New predictive method shows great promise for early detection

Nov 27, 2013 10:00 GMT  ·  By

Breast cancer can be treated more effectively if oncologists detect it in time, but this unfortunately does not happen all that often in practice. Now, researchers at the Washington University in St. Louis (WUSL) School of Medicine (WUSM) announce the development of a new tool for estimating breast cancer risks in women with a high degree of accuracy. 

The model may soon enter mainstream use for gaging women's chances of developing this widespread condition. Patients identified as being subjected to this risk may benefit in the long run, if they start treatment long before the cancer has a chance to set in properly.

By using this approach, it may become possible to significantly increase breast cancer survival rates, scientists say. The WUSM team has been working on ways to improve their predictive tool for more than 20 years, and say that the approach is now ready for implementation in clinical settings.

Details of how the model operates appear in a paper published in the latest issue of the journal Breast Cancer Research and Treatment. The team says their tools takes into account factors such as alcohol consumption patterns, the body mass index, and women's age at their first menstrual period.

“Over the past 20 years, we have worked to develop a more complete model for classifying risk of breast cancer. The next step is to incorporate it into clinical practice so we can improve prevention,” explains WUSM researcher Graham A. Colditz, MD, DrPH.

He holds an appointment as the associate director for cancer prevention and control at the Siteman Cancer Center, a collaboration between WUSL and the Barnes-Jewish Hospital.

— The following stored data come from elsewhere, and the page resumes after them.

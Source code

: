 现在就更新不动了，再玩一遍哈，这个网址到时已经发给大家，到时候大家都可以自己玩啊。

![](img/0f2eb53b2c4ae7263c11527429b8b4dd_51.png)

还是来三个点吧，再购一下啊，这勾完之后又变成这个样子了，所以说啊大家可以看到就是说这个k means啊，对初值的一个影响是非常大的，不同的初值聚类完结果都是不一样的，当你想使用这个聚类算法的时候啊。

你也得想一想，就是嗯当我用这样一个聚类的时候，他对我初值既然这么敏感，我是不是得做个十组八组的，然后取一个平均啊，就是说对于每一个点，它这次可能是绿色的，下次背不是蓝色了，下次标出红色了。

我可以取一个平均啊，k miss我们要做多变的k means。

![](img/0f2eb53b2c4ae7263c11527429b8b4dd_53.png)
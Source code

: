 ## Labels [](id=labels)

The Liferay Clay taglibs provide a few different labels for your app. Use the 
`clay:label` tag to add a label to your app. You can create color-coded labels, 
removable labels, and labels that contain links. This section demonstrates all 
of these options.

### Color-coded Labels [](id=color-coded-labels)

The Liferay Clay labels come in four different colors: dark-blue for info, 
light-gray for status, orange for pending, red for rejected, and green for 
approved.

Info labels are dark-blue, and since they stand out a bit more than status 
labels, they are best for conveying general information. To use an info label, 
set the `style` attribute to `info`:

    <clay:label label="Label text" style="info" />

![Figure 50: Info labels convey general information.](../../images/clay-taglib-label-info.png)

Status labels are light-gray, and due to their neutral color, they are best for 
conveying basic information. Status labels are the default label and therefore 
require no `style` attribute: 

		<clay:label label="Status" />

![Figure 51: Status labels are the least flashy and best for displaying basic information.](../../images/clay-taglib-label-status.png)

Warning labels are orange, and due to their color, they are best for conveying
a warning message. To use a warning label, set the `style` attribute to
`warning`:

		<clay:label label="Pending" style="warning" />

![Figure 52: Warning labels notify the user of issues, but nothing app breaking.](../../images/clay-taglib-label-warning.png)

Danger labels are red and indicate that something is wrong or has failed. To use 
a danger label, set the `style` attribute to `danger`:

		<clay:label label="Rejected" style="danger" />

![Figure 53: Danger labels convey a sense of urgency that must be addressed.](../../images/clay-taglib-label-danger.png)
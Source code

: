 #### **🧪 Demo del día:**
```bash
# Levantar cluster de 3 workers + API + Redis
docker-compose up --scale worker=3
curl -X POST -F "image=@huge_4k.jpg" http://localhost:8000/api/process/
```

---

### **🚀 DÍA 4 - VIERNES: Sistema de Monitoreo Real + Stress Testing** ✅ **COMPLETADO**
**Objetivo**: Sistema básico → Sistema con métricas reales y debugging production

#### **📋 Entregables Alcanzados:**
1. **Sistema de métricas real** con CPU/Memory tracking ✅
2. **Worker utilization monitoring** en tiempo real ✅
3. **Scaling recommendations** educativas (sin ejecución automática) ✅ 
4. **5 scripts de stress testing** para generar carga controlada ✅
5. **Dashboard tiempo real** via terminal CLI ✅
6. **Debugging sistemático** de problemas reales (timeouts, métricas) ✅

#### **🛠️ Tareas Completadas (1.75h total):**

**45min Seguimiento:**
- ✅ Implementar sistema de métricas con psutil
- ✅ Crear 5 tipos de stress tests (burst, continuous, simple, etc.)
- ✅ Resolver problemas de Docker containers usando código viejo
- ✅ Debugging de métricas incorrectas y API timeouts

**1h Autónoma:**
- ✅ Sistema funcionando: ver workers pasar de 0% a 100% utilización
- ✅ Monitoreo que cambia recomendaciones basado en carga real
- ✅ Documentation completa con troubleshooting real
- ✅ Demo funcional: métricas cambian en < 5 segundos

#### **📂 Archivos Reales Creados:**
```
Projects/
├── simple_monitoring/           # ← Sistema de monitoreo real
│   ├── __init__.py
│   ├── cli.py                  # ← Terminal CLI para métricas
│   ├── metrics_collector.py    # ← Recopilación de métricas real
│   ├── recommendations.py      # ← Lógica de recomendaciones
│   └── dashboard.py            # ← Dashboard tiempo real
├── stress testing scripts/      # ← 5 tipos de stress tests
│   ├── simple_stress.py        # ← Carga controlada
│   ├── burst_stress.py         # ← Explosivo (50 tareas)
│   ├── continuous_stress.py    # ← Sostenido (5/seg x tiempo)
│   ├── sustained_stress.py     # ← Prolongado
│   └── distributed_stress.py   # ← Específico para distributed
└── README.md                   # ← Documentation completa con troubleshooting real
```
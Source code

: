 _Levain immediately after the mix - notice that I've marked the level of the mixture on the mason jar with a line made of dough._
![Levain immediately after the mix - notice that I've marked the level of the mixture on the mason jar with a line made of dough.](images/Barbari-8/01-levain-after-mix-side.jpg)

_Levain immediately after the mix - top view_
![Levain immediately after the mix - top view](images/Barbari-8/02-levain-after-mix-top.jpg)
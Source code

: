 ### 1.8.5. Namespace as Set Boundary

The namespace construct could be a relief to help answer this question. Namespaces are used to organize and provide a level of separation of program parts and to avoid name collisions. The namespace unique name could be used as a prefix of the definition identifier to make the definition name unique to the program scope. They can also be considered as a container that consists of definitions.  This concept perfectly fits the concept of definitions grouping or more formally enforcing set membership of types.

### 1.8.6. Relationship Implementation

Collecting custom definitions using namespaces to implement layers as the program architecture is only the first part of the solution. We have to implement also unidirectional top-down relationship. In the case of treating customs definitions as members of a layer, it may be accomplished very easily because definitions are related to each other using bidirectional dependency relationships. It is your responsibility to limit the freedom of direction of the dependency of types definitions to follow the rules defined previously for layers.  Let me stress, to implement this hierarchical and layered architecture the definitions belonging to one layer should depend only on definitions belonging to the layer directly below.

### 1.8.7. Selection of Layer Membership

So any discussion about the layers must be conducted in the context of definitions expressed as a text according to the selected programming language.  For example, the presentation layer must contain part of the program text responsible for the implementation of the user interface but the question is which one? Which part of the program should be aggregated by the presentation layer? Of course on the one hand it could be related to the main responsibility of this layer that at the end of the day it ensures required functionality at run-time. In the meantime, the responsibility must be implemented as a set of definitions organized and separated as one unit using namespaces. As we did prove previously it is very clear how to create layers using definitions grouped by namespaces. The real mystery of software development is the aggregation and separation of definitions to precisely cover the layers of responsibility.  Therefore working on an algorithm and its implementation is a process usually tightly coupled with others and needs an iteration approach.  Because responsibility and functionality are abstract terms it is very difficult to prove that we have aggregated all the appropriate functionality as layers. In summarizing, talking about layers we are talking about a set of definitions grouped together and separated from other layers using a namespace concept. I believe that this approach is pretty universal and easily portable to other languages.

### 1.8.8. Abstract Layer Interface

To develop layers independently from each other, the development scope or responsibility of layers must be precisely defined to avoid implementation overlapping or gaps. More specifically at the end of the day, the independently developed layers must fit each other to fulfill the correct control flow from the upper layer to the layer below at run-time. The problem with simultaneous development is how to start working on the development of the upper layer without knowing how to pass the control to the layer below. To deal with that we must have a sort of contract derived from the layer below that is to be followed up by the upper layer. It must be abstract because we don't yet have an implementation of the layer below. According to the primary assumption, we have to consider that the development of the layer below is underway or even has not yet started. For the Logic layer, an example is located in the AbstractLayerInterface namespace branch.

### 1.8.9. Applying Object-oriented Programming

Colditz is one of the co-developers of the new tool, called the Rosner-Colditz model for breast cancer.

Unlike other predictive methods, the new approach also takes into account less-common factors, such as the type of menopause women are experiencing, their ages when menopause set on, and whether or not their ovaries have been surgically removed.

The research group says that the model works best for women aged 47 to 69, and that it is 3 to 5 percent more accurate overall than any other predictive tool available today.

“One-quarter of all breast cancer cases are diagnosed in the 10 percent of women at highest risk in any five-year age group. These are the women who will benefit most from interventions that are known to reduce risk,” Colditz concludes.